Paper: Why We Must Rethink Empirical Research in Machine Learning
Quick take on Herrmann, M. et al. (2024) ‘Position: Why We Must Rethink Empirical Research in Machine Learning’, International Conference on Machine Learning, PMLR.
It is interesting that they call this perspective “empirical ML”. I rather think of their position as making ML/AI a proper branch of science instead of a branch of theoretical CS or as a branch of software engineering. The issue is quite analogous to how some practice statistics as a branch of mathematical science whereas many those of the British statistics tradition (Fisher, Box, etc..) practice statistics as a branch of science.
We’ve settled to be second rate mathematicians when we could be first-rate scientists — George Box.
I rather see the current crop of ML papers as too empirical (similar to what I see in many other sciences) without any formal methodology or normative principles about how to draw conclusions correctly.
We believe that one of the main reasons for this is that ML stands, like few other disciplines, at the interface between formal sciences and real-world applications. Because ML has strong foundations in formal sciences such as mathematics, (theoretical) computer science (CS), and mathematical statistics, many ML researchers are accustomed to reasoning mathematically about abstract objects – ML methods – using formal proofs. On the other hand, ML can also very much be considered a (software) engineering science, to create practical systems that can learn and improve their performance by interacting with their environment.
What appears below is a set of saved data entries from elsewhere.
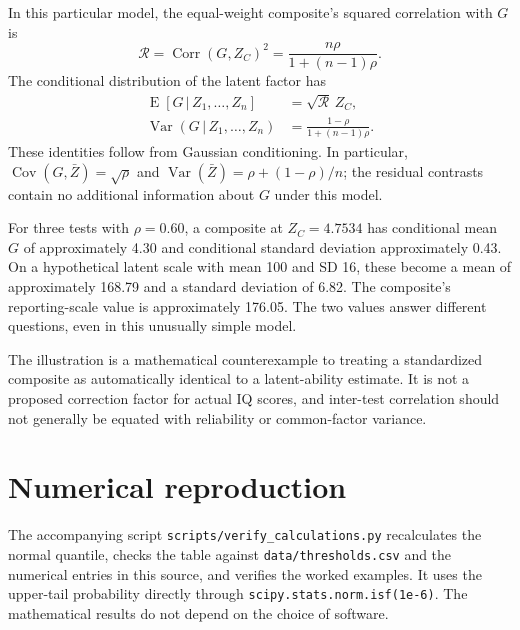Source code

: \documentclass[
  a4paper,fontsize=11pt,parskip=half,headings=small,
  numbers=noenddot,bibliography=totoc
]{scrartcl}
\DeclareMathOperator{\Var}{Var}
\DeclareMathOperator{\Corr}{Corr}
\newcommand{\E}{\operatorname{E}}
\newcommand{\given}{\,\vert\,}
\begin{document}
In this particular model, the equal-weight composite's squared correlation
with \(G\) is
\begin{equation}
  \mathcal R=\Corr(G,Z_C)^2=\frac{n\rho}{1+(n-1)\rho}.
  \label{eq:factor-reliability}
\end{equation}
The conditional distribution of the latent factor has
\begin{align}
  \E[G\given Z_1,\ldots,Z_n]&=\sqrt{\mathcal R}\,Z_C,
  \label{eq:latent-mean}\\
  \Var(G\given Z_1,\ldots,Z_n)&=\frac{1-\rho}{1+(n-1)\rho}.
  \label{eq:latent-variance}
\end{align}
These identities follow from Gaussian conditioning. In particular,
\(\operatorname{Cov}(G,\bar Z)=\sqrt{\rho}\) and
\(\Var(\bar Z)=\rho+(1-\rho)/n\); the residual contrasts contain no
additional information about \(G\) under this model.

For three tests with \(\rho=0.60\), a composite at \(Z_C=4.7534\) has
conditional mean \(G\) of approximately 4.30 and conditional standard
deviation approximately 0.43. On a hypothetical latent scale with mean 100
and SD 16, these become a mean of approximately 168.79 and a standard
deviation of 6.82. The composite's reporting-scale value is approximately
176.05. The two values answer different questions, even in this unusually
simple model.

The illustration is a mathematical counterexample to treating a
standardized composite as automatically identical to a latent-ability
estimate. It is not a proposed correction factor for actual IQ scores,
and inter-test correlation should not generally be equated with reliability
or common-factor variance.

\section{Numerical reproduction}

The accompanying script \texttt{scripts/verify\_calculations.py} recalculates
the normal quantile, checks the table against \texttt{data/thresholds.csv}
and the numerical entries in this source, and verifies the worked examples.
It uses the upper-tail probability directly through
\texttt{scipy.stats.norm.isf(1e-6)}. The mathematical results do not depend
on the choice of software.



\end{document}
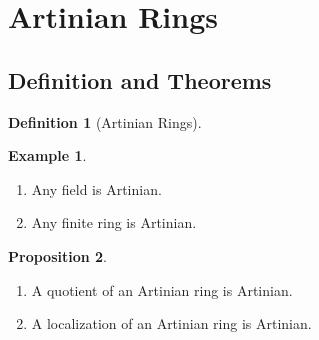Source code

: \documentclass[a4paper]{book}
\theoremstyle{definition}
\newtheorem{definition}{Definition}[]
\newtheorem{example}{Example}[definition]
\newtheorem{proposition}[definition]{Proposition}
\begin{document}
\newpage
\section{Artinian Rings}

\subsection*{Definition and Theorems}

\begin{defbox}
    \begin{definition}[Artinian Rings]
        
    \end{definition}
\end{defbox}

\begin{exmbox}
    \begin{example}
        \begin{enumerate}
            \item Any field is Artinian.
            \item Any finite ring is Artinian.
        \end{enumerate}
    \end{example}
\end{exmbox}

\begin{thmbox}
    \begin{proposition}
        \begin{enumerate}
            \item A quotient of an Artinian ring is Artinian.
            \item A localization of an Artinian ring is Artinian.
        \end{enumerate}
    \end{proposition}
\end{thmbox}
\end{document}
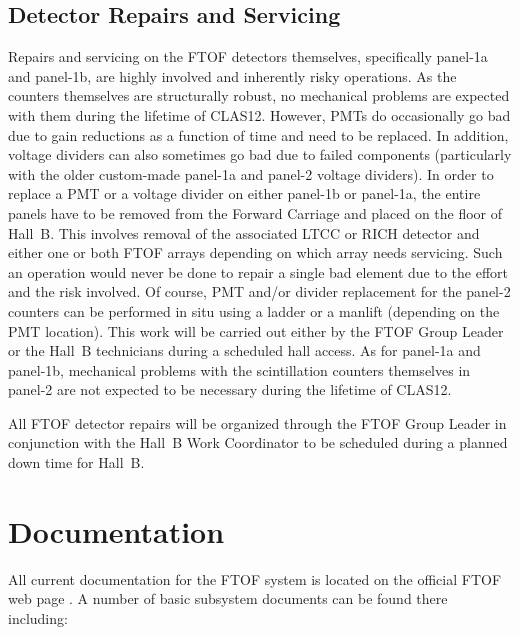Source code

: \documentclass[12pt]{article}
\begin{document}
\subsection{Detector Repairs and Servicing}

Repairs and servicing on the FTOF detectors themselves, specifically panel-1a and 
panel-1b, are highly involved and inherently risky operations. As the counters 
themselves are structurally robust, no mechanical problems are expected with them 
during the lifetime of CLAS12. However, PMTs do occasionally go bad due to gain 
reductions as a function of time and need to be replaced. In addition, voltage 
dividers can also sometimes go bad due to failed components (particularly with the 
older custom-made panel-1a and panel-2 voltage dividers). In order to replace a PMT 
or a voltage divider on either panel-1b or panel-1a, the entire panels have to be 
removed from the Forward Carriage and placed on the floor of Hall~B. This involves 
removal of the associated LTCC or RICH detector and either one or both FTOF arrays 
depending on which array needs servicing. Such an operation would never be done to 
repair a single bad element due to the effort and the risk involved. Of course, PMT 
and/or divider replacement for the panel-2 counters can be performed in situ using a 
ladder or a manlift (depending on the PMT location). This work will be carried out 
either by the FTOF Group Leader or the Hall~B technicians during a scheduled hall 
access. As for panel-1a and panel-1b, mechanical problems with the scintillation 
counters themselves in panel-2 are not expected to be necessary during the lifetime 
of CLAS12.

All FTOF detector repairs will be organized through the FTOF Group Leader in 
conjunction with the Hall~B Work Coordinator to be scheduled during a planned down 
time for Hall~B.

\clearpage

\vfil
\eject

\section{Documentation}

All current documentation for the FTOF system is located on the official FTOF web page
\cite{ftof-web}. A number of basic subsystem documents can be found there including:
\end{document}

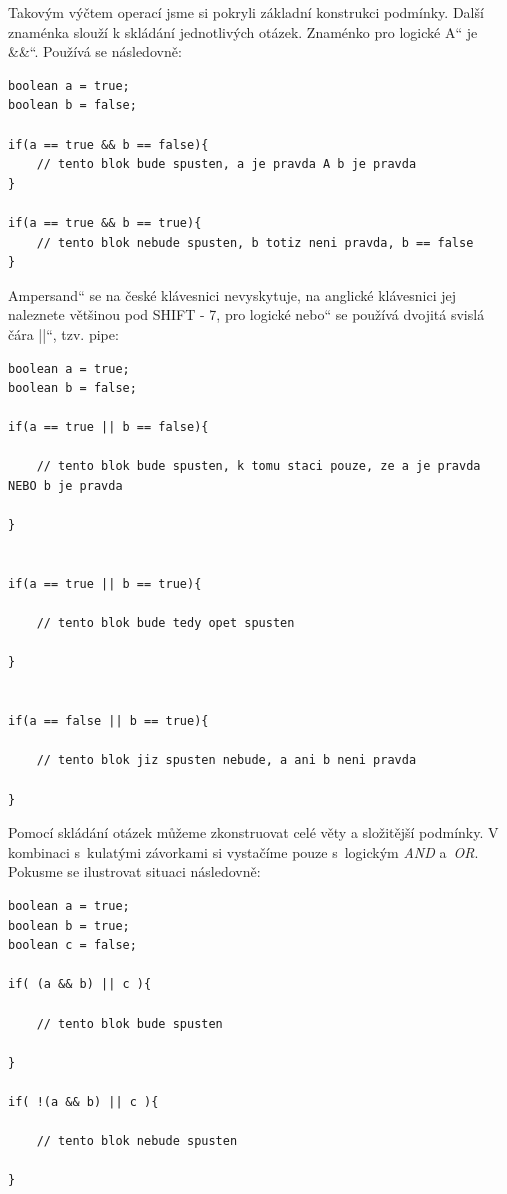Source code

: \documentclass[10pt,twoside=true,open=right,cleardoublepage=empty,chapterprefix=true]{scrbook}
\renewcommand\uv[1]{\quotedblbase #1\textquotedblleft}%
\newcommand{\klavesy}[1]{\textsc{#1}}
\begin{document}
Takovým výčtem operací jsme si pokryli základní konstrukci podmínky. Další znaménka slouží k skládání jednotlivých otázek. Znaménko pro logické \uv{A} je \uv{\&\&}. Používá se následovně:

\begin{lstlisting}
boolean a = true;
boolean b = false;

if(a == true && b == false){
	// tento blok bude spusten, a je pravda A b je pravda
}

if(a == true && b == true){
	// tento blok nebude spusten, b totiz neni pravda, b == false
}

\end{lstlisting}


\uv{Ampersand} se na české klávesnici nevyskytuje, na anglické klávesnici jej naleznete většinou pod \klavesy {SHIFT - 7}, pro logické \uv{nebo} se používá dvojitá svislá čára \uv{||}, tzv. pipe:

\begin{lstlisting}
boolean a = true;
boolean b = false;

if(a == true || b == false){

	// tento blok bude spusten, k tomu staci pouze, ze a je pravda NEBO b je pravda

}


if(a == true || b == true){

	// tento blok bude tedy opet spusten

}


if(a == false || b == true){

	// tento blok jiz spusten nebude, a ani b neni pravda 

}

\end{lstlisting}

Pomocí skládání otázek můžeme zkonstruovat celé věty a složitější podmínky. V kombinaci s~kulatými závorkami si vystačíme pouze s~logickým {\em AND} a~{\em OR}. Pokusme se ilustrovat situaci následovně:


\begin{lstlisting}
boolean a = true;
boolean b = true;
boolean c = false;

if( (a && b) || c ){

	// tento blok bude spusten
	
}

if( !(a && b) || c ){

	// tento blok nebude spusten
	
}

\end{lstlisting}
\end{document}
Lastly, and especially concerning experimentation in ML, there exists an applied statistical perspective with a focus on thorough inductive reasoning. With its tradition in data analysis and design of experiments, it emphasizes the empirical aspects of ML research.
A statistical perspective, which we adopt here, is very sensitive to such empirical issues – explaining/analyzing real-world phenomena and generalizing beyond a specific context (inductive reasoning) – and thus particularly suited to explain 1) why ML is faced with non-replicable research, and 2) how a more complete and nuanced understanding of empirical research in ML can help to overcome this situation. With empirical ML we thus mean in a broad sense the systematic investigation of ML algorithms, techniques, and conceptual questions through simulations, experimentation, and observation. It deals with real objects: implementations of algorithms – which are usually more complex than their theoretical counterparts (e.g., Kriegel et al., 2017) – running on physical computers; data gathered and produced/simulated in the real world; and their interplay. Rather than focusing solely on theoretical analysis and proofs, empirical research emphasizes practical evaluations using real-world and/or synthetic data. Empirical ML, as understood here, requires a mindset very different from engineering and formal sciences and a different approach to methodology to allow for the full incorporation of the uncertainties inherent in dealing with real-world entities in experiments.
https://epub.ub.uni-muenchen.de/121738/1/herrmann24b__1_.pdf
We could nearly replace “statistics” with “ML” in Box’s Science and Statistics lecture would apply quite well.
[This is a repost of a note, before I realized how Substack Notes work]